Building Your Wisdom Pyramid: The Internet
Editor’s Note: To start our New Year, we’re going to be taking an in-depth look at author Brett McCracken’s proposed “Wisdom Pyramid.” Over the course of six days, we’ll look at the roles that the Bible, the church, nature and beauty, books, the internet, and social media play in our lives.
By Aimee Fritz
If you’re reading this, you’re online. You’ve chosen to spend some of your time (perhaps wisdom acquisition time?) on a website dedicated to social justice. Where will you click next? One of the dozens of links on this page? Over to some cute animal videos on YouTube? Or will you get revved up in the constant sensationalism of the news cycle?
- How much time do you spend online? More to the point, how many hours a week (or day!) do you spend on internet rabbit trails, hopping from site to site, wondering where the time went?
- Where do you spend your time online? Does it increase your wisdom and understanding? Does it pull your heart closer to or further from God? Not to sound like a shaming Sunday School teacher, but sometimes it might be worth it to ask: would you want Jesus looking at whatever’s on your screen?
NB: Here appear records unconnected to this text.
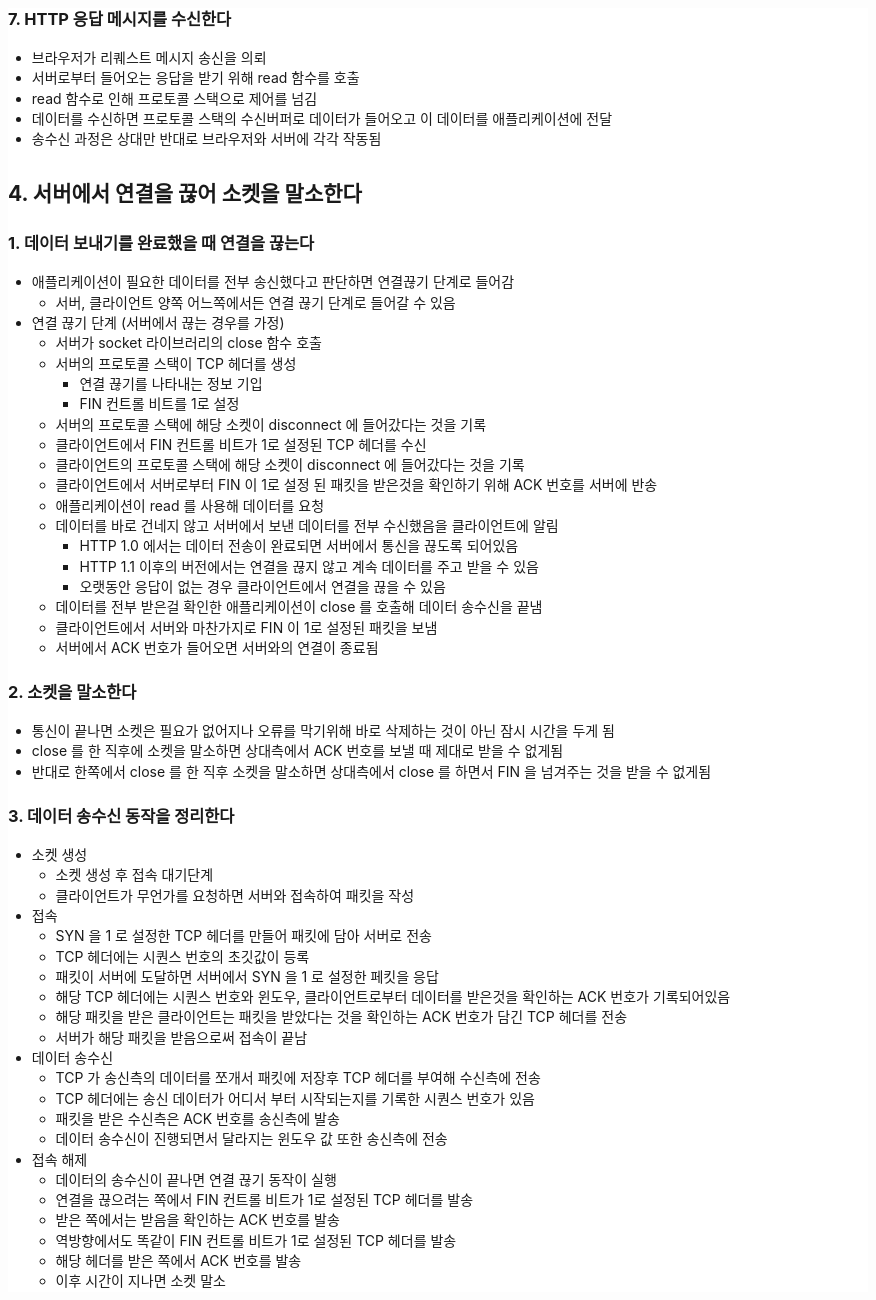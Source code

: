 ### 7. HTTP 응답 메시지를 수신한다

- 브라우저가 리퀘스트 메시지 송신을 의뢰
- 서버로부터 들어오는 응답을 받기 위해 read 함수를 호출
- read 함수로 인해 프로토콜 스택으로 제어를 넘김
- 데이터를 수신하면 프로토콜 스택의 수신버퍼로 데이터가 들어오고 이 데이터를 애플리케이션에 전달
- 송수신 과정은 상대만 반대로 브라우저와 서버에 각각 작동됨

## 4. 서버에서 연결을 끊어 소켓을 말소한다

### 1. 데이터 보내기를 완료했을 때 연결을 끊는다

- 애플리케이션이 필요한 데이터를 전부 송신했다고 판단하면 연결끊기 단계로 들어감
    - 서버, 클라이언트 양쪽 어느쪽에서든 연결 끊기 단계로 들어갈 수 있음
- 연결 끊기 단계 (서버에서 끊는 경우를 가정)
    - 서버가 socket 라이브러리의 close 함수 호출
    - 서버의 프로토콜 스택이 TCP 헤더를 생성
        - 연결 끊기를 나타내는 정보 기입
        - FIN 컨트롤 비트를 1로 설정
    - 서버의 프로토콜 스택에 해당 소켓이 disconnect 에 들어갔다는 것을 기록
    - 클라이언트에서 FIN 컨트롤 비트가 1로 설정된 TCP 헤더를 수신
    - 클라이언트의 프로토콜 스택에 해당 소켓이 disconnect 에 들어갔다는 것을 기록
    - 클라이언트에서 서버로부터 FIN 이 1로 설정 된 패킷을 받은것을 확인하기 위해 ACK 번호를 서버에 반송
    - 애플리케이션이 read 를 사용해 데이터를 요청
    - 데이터를 바로 건네지 않고 서버에서 보낸 데이터를 전부 수신했음을 클라이언트에 알림
        - HTTP 1.0 에서는 데이터 전송이 완료되면 서버에서 통신을 끊도록 되어있음
        - HTTP 1.1 이후의 버전에서는 연결을 끊지 않고 계속 데이터를 주고 받을 수 있음
        - 오랫동안 응답이 없는 경우 클라이언트에서 연결을 끊을 수 있음
    - 데이터를 전부 받은걸 확인한 애플리케이션이 close 를 호출해 데이터 송수신을 끝냄
    - 클라이언트에서 서버와 마찬가지로 FIN 이 1로 설정된 패킷을 보냄
    - 서버에서 ACK 번호가 들어오면 서버와의 연결이 종료됨

### 2. 소켓을 말소한다

- 통신이 끝나면 소켓은 필요가 없어지나 오류를 막기위해 바로 삭제하는 것이 아닌 잠시 시간을 두게 됨
- close 를 한 직후에 소켓을 말소하면 상대측에서 ACK 번호를 보낼 때 제대로 받을 수 없게됨
- 반대로 한쪽에서 close 를 한 직후 소켓을 말소하면 상대측에서 close 를 하면서 FIN 을 넘겨주는 것을 받을 수 없게됨

### 3. 데이터 송수신 동작을 정리한다

- 소켓 생성
    - 소켓 생성 후 접속 대기단계
    - 클라이언트가 무언가를 요청하면 서버와 접속하여 패킷을 작성
- 접속
    - SYN 을 1 로 설정한 TCP 헤더를 만들어 패킷에 담아 서버로 전송
    - TCP 헤더에는 시퀀스 번호의 초깃값이 등록
    - 패킷이 서버에 도달하면 서버에서 SYN 을 1 로 설정한 페킷을 응답
    - 해당 TCP 헤더에는 시퀀스 번호와 윈도우, 클라이언트로부터 데이터를 받은것을 확인하는 ACK 번호가 기록되어있음
    - 해당 패킷을 받은 클라이언트는 패킷을 받았다는 것을 확인하는 ACK 번호가 담긴 TCP 헤더를 전송
    - 서버가 해당 패킷을 받음으로써 접속이 끝남
- 데이터 송수신
    - TCP 가 송신측의 데이터를 쪼개서 패킷에 저장후 TCP 헤더를 부여해 수신측에 전송
    - TCP 헤더에는 송신 데이터가 어디서 부터 시작되는지를 기록한 시퀀스 번호가 있음
    - 패킷을 받은 수신측은 ACK 번호를 송신측에 발송
    - 데이터 송수신이 진행되면서 달라지는 윈도우 값 또한 송신측에 전송
- 접속 해제
    - 데이터의 송수신이 끝나면 연결 끊기 동작이 실행
    - 연결을 끊으려는 쪽에서 FIN 컨트롤 비트가 1로 설정된 TCP 헤더를 발송
    - 받은 쪽에서는 받음을 확인하는 ACK 번호를 발송
    - 역방향에서도 똑같이 FIN 컨트롤 비트가 1로 설정된 TCP 헤더를 발송
    - 해당 헤더를 받은 쪽에서 ACK 번호를 발송
    - 이후 시간이 지나면 소켓 말소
- What sites nourish your soul? Do you follow your church, favorite authors, or thought leaders online? Do you use your screen time to read the Bible or other books? Does your time online guide you toward deeper sources of wisdom, joy, and gratitude?
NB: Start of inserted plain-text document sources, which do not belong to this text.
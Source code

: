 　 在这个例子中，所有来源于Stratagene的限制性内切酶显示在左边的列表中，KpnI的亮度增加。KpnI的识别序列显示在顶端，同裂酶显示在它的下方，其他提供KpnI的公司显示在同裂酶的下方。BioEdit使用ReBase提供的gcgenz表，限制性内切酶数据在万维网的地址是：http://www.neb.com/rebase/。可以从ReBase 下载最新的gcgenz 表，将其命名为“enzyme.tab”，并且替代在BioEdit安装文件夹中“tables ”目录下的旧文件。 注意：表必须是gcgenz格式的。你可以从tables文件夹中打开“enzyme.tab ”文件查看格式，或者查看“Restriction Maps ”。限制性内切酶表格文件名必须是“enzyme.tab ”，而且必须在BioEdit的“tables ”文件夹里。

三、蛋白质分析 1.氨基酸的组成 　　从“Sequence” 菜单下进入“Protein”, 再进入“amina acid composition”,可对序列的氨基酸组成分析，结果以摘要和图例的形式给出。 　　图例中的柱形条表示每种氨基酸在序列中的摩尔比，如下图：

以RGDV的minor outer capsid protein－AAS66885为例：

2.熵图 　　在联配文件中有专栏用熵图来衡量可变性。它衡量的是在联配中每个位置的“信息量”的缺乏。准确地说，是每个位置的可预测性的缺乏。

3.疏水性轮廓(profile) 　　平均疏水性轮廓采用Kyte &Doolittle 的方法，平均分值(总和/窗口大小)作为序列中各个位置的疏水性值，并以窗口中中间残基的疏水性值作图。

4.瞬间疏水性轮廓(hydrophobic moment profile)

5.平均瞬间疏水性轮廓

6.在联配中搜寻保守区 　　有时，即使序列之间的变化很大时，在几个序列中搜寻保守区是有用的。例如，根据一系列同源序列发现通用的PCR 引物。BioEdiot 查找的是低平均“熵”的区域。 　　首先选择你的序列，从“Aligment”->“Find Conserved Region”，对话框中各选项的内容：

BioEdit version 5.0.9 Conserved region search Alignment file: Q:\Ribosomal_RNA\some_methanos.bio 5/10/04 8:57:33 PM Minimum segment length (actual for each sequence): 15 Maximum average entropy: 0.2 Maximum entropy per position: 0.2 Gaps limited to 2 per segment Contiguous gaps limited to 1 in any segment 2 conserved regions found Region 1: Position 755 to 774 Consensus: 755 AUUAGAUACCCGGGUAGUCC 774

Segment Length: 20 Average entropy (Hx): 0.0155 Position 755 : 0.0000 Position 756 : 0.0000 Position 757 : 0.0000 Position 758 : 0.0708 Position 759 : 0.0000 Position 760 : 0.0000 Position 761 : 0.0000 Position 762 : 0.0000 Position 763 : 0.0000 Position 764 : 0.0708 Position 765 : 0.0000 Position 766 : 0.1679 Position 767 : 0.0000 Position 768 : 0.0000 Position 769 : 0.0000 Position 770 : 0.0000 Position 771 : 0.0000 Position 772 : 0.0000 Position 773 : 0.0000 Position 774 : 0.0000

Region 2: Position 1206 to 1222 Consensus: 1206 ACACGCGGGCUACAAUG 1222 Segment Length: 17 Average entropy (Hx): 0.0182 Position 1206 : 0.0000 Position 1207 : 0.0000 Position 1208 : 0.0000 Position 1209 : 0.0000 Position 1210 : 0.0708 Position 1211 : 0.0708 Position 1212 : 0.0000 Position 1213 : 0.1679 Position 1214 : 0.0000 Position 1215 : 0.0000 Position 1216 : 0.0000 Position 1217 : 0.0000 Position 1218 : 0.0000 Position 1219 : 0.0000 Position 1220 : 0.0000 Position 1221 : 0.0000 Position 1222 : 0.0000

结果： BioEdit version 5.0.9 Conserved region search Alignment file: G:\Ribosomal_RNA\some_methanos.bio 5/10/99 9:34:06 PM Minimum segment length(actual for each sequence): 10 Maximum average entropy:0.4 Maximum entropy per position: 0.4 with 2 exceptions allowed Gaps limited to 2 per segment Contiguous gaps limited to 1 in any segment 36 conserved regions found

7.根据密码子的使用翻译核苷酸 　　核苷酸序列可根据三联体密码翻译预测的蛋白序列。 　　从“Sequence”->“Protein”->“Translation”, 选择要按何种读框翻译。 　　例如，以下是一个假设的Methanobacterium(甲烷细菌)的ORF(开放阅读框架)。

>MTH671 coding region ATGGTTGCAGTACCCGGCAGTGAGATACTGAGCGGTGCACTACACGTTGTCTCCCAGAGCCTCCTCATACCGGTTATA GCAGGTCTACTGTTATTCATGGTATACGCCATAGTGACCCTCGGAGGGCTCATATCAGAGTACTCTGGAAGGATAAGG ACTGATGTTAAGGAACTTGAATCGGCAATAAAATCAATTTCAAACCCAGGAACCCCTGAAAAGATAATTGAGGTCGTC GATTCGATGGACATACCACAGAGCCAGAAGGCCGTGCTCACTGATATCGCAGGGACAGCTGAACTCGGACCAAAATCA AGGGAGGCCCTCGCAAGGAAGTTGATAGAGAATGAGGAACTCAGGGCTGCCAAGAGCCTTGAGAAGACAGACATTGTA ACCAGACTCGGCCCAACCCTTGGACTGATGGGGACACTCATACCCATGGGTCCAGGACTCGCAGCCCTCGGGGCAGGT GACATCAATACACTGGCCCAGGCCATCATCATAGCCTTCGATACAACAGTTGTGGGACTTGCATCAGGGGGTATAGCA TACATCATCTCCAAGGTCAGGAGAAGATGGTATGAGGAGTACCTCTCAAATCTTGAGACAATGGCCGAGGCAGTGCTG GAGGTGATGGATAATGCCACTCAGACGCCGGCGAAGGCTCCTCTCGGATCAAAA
- When you turn the screens off, do you feel refreshed and renewed? Or are you dazed, disoriented, or confused?
- If you don’t know how much time you spend online, consider using a timer for one day—or even just for one hour. When you turn on your screen, set your phone timer for 10 minutes, or get up and use the timer on your microwave. How far did you get? After 10 minutes, were you just getting started with all your daily check-ins? Are you starving for more information? Have you done anything with the previous levels of the Wisdom Pyramid first? If you need more time, set the timer for another 10 minutes. See how much online time you need to be sated. Do you need to set a time limit tomorrow? (Many apps can help manage or curb your time on the internet. This article by Inc.com offers 6 suggestions.)
- If you don’t know where to find nourishment online, make this a priority in the new year. Instead of passively receiving whatever comes through your feeds, you might need to actively go out and look for things that will feed you instead of deplete you. Scroll through the sites of people you trust to see where they find their information, and explore those places for yourself. In what areas would you like to develop an expertise?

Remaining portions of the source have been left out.